Homem de Ferro

Atualizado em 26 de maio de 2013 às 15:45
Dickens

 

Se um dia eu tiver uma editora de livros, um projeto será prioritário: uma história do Brasil para crianças nos mesmos moldes do que Dickens fez na Inglaterra.

Tenho o livro de Dickens em meu iPad, e frequentemente acabo nele. Dickens era um escritor soberbo: fino, profundo, dotado de um senso de humor impecável. Ele não tratou as crianças como idiotas no seu livro sobre a Inglaterra.

Dickens tinha uma profunda simpatia pelos pobres, pelos desfavorecidos – que eram tantos na Inglaterra em que ele viveu, na primeira metade do século XIX. Isso se viu em seus romances, em sua vida prática e, também, em sua história da Inglaterra.

Ali há pouca simpatia por reis, por aristocratas, por ricos. De Henrique VIII, por exemplo, Dickens  escreveu que duvidava que tivesse sido bonito na juventude, como tantos falam.
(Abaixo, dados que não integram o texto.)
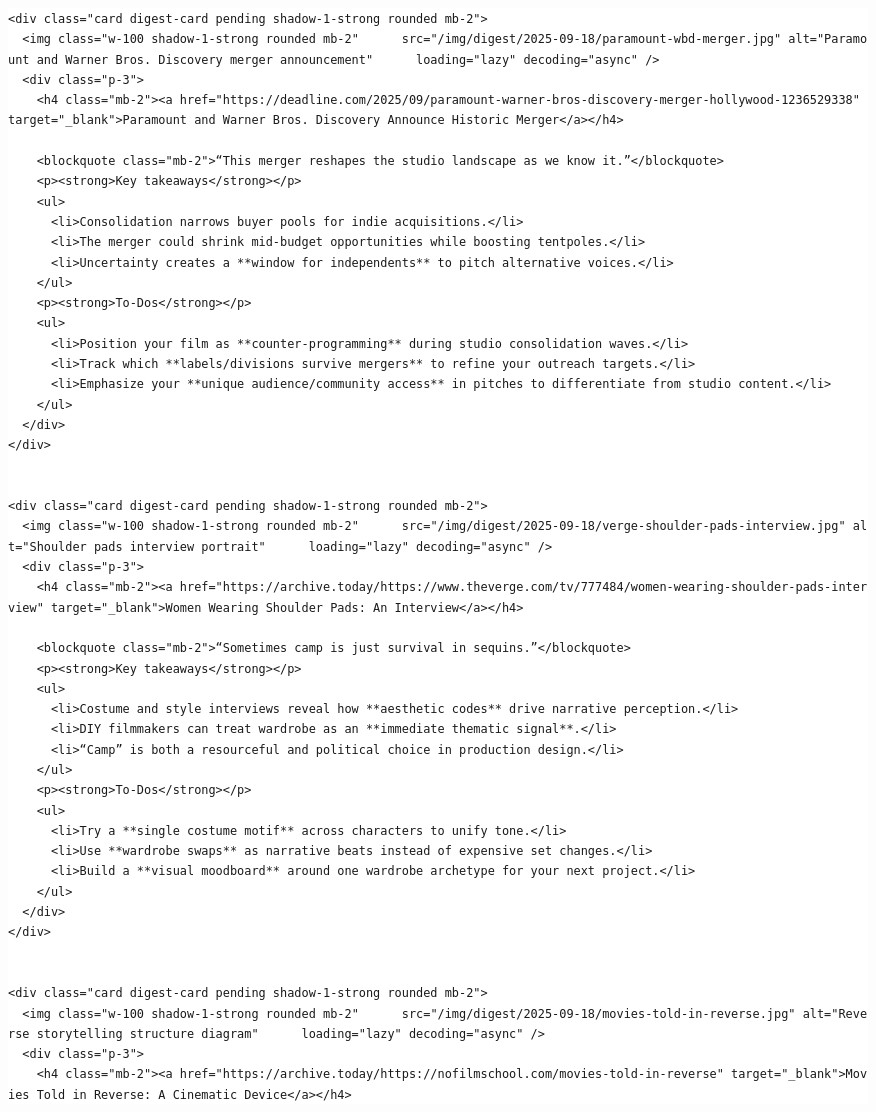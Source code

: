 
    <div class="card digest-card pending shadow-1-strong rounded mb-2">
      <img class="w-100 shadow-1-strong rounded mb-2"      src="/img/digest/2025-09-18/paramount-wbd-merger.jpg" alt="Paramount and Warner Bros. Discovery merger announcement"      loading="lazy" decoding="async" />
      <div class="p-3">
        <h4 class="mb-2"><a href="https://deadline.com/2025/09/paramount-warner-bros-discovery-merger-hollywood-1236529338" target="_blank">Paramount and Warner Bros. Discovery Announce Historic Merger</a></h4>
        
        <blockquote class="mb-2">“This merger reshapes the studio landscape as we know it.”</blockquote>
        <p><strong>Key takeaways</strong></p>
        <ul>
          <li>Consolidation narrows buyer pools for indie acquisitions.</li>
          <li>The merger could shrink mid-budget opportunities while boosting tentpoles.</li>
          <li>Uncertainty creates a **window for independents** to pitch alternative voices.</li>
        </ul>
        <p><strong>To-Dos</strong></p>
        <ul>
          <li>Position your film as **counter-programming** during studio consolidation waves.</li>
          <li>Track which **labels/divisions survive mergers** to refine your outreach targets.</li>
          <li>Emphasize your **unique audience/community access** in pitches to differentiate from studio content.</li>
        </ul>
      </div>
    </div>


    <div class="card digest-card pending shadow-1-strong rounded mb-2">
      <img class="w-100 shadow-1-strong rounded mb-2"      src="/img/digest/2025-09-18/verge-shoulder-pads-interview.jpg" alt="Shoulder pads interview portrait"      loading="lazy" decoding="async" />
      <div class="p-3">
        <h4 class="mb-2"><a href="https://archive.today/https://www.theverge.com/tv/777484/women-wearing-shoulder-pads-interview" target="_blank">Women Wearing Shoulder Pads: An Interview</a></h4>
        
        <blockquote class="mb-2">“Sometimes camp is just survival in sequins.”</blockquote>
        <p><strong>Key takeaways</strong></p>
        <ul>
          <li>Costume and style interviews reveal how **aesthetic codes** drive narrative perception.</li>
          <li>DIY filmmakers can treat wardrobe as an **immediate thematic signal**.</li>
          <li>“Camp” is both a resourceful and political choice in production design.</li>
        </ul>
        <p><strong>To-Dos</strong></p>
        <ul>
          <li>Try a **single costume motif** across characters to unify tone.</li>
          <li>Use **wardrobe swaps** as narrative beats instead of expensive set changes.</li>
          <li>Build a **visual moodboard** around one wardrobe archetype for your next project.</li>
        </ul>
      </div>
    </div>


    <div class="card digest-card pending shadow-1-strong rounded mb-2">
      <img class="w-100 shadow-1-strong rounded mb-2"      src="/img/digest/2025-09-18/movies-told-in-reverse.jpg" alt="Reverse storytelling structure diagram"      loading="lazy" decoding="async" />
      <div class="p-3">
        <h4 class="mb-2"><a href="https://archive.today/https://nofilmschool.com/movies-told-in-reverse" target="_blank">Movies Told in Reverse: A Cinematic Device</a></h4>
        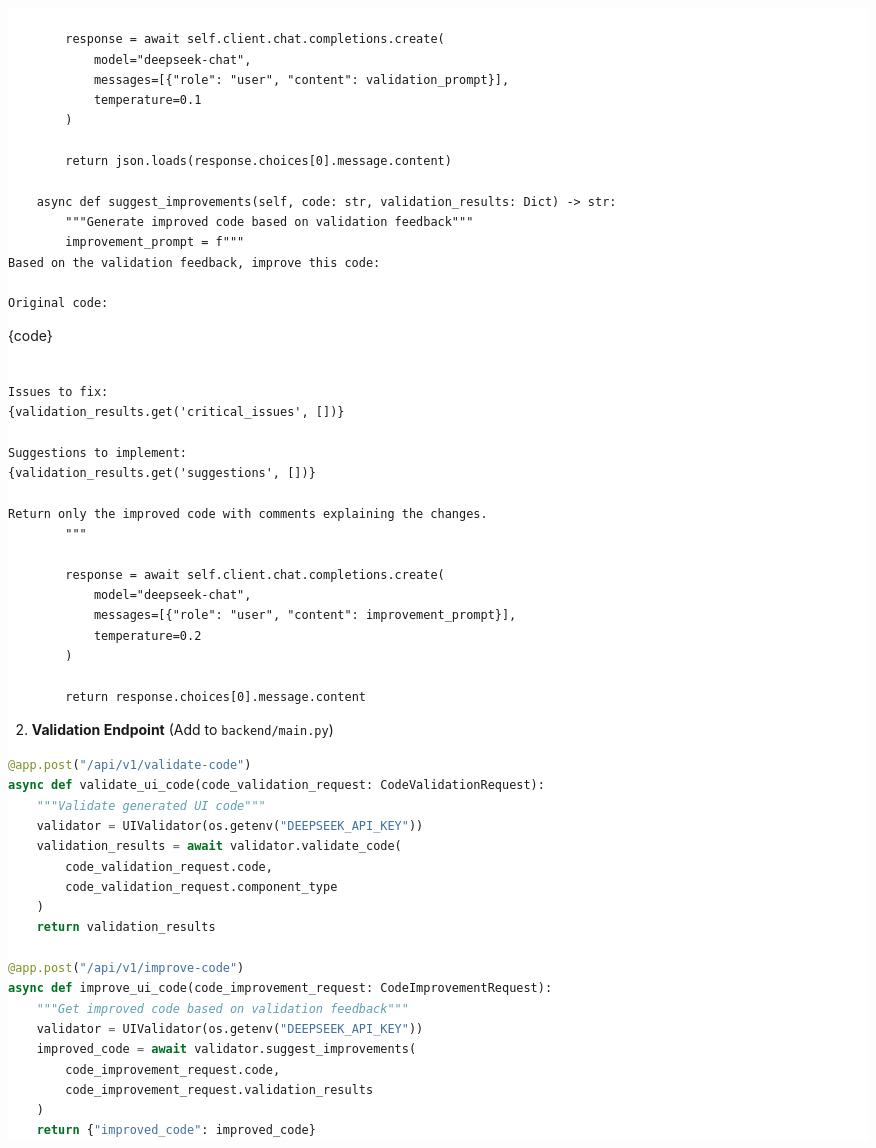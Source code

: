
 ```
        
        response = await self.client.chat.completions.create(
            model="deepseek-chat",
            messages=[{"role": "user", "content": validation_prompt}],
            temperature=0.1
        )
        
        return json.loads(response.choices[0].message.content)
    
    async def suggest_improvements(self, code: str, validation_results: Dict) -> str:
        """Generate improved code based on validation feedback"""
        improvement_prompt = f"""
Based on the validation feedback, improve this code:

Original code:
```
{code}
```

Issues to fix:
{validation_results.get('critical_issues', [])}

Suggestions to implement:
{validation_results.get('suggestions', [])}

Return only the improved code with comments explaining the changes.
        """
        
        response = await self.client.chat.completions.create(
            model="deepseek-chat",
            messages=[{"role": "user", "content": improvement_prompt}],
            temperature=0.2
        )
        
        return response.choices[0].message.content
```

2. **Validation Endpoint** (Add to `backend/main.py`)
```python
@app.post("/api/v1/validate-code")
async def validate_ui_code(code_validation_request: CodeValidationRequest):
    """Validate generated UI code"""
    validator = UIValidator(os.getenv("DEEPSEEK_API_KEY"))
    validation_results = await validator.validate_code(
        code_validation_request.code,
        code_validation_request.component_type
    )
    return validation_results

@app.post("/api/v1/improve-code")
async def improve_ui_code(code_improvement_request: CodeImprovementRequest):
    """Get improved code based on validation feedback"""
    validator = UIValidator(os.getenv("DEEPSEEK_API_KEY"))
    improved_code = await validator.suggest_improvements(
        code_improvement_request.code,
        code_improvement_request.validation_results
    )
    return {"improved_code": improved_code}
```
Jaime I, o rei que há 400 anos encomendou uma tradução da Bíblia que modernizou a língua inglesa e que é até hoje uma referência, é um “imbecil, afetado, covarde”.

Em compensação,  as pessoas que se insurgiram contra a desigualdade social são intensamente admiradas por Dickens. Vou falar de um personagem particularmente porque ontem , 5 de novembro, foi comemorada sua data: Guy Fawkes.

Guy Fawkes se tornou um símbolo moderno de rebeldia anárquica em quatro etapas. Primeiro, os quadrinhos de Alan Moore. Depois, o grande filme inspirado neles, V de Vingança. Terceiro, a adoção da máscara de Fawkes, tal como vista nos quadrinhos e no filme, pelo grupo de hackers Anonymous. E finalmente a disseminação da máscara mundo afora no movimento Ocupe Wall St.

Fawkes, na definição de Dickens, era um “homem de ferro”.  Ele não foi o líder da Conspiração da Pólvora, a tentativa de explodir o Parlamento inglês quando todos estivessem reunidos nele, do rei à corte e aos políticos. Interrogado pelo rei, jamais baixou a cabeça, relata Dickens. Quando Jaime I lhe perguntou a razão de tanta violência, respondeu: “Tempos desesperadores exigem medidas desesperadas”.  Depois disse ao rei que a explosão era  a maneira mais rápida de mandar todos os escoceses de volta para a Escócia.

Jaime I era rei da Escócia.  Pertencente à dinastia dos Tudors, tinha virado também rei da Inglaterra depois que a rainha Elizabeth morreu sem herdeiros. Jaime trouxe para a Inglaterra dezenas de escoceses. Os católicos imaginavam que com ele sua situação melhoraria, depois de terem sido perseguidos impiedosamente sob Elizabeth.

Dickens lembra em seu livro que Fawkes, submetido a torturas atrozes, não revelou nada que já não fosse sabido, ao contrário de outros companheiros. Sua assinatura depois dos interrogatórios – preservada até hoje –  revela o suplício. A letra de Fawkes estava irreconhecível.  Ele acabou enforcado e esquertejado.

A Conspiração da Pólvora fracassou, mas Fawkes, o homem de ferro de Dickens, passou para a história como um exemplo de bravura indômita.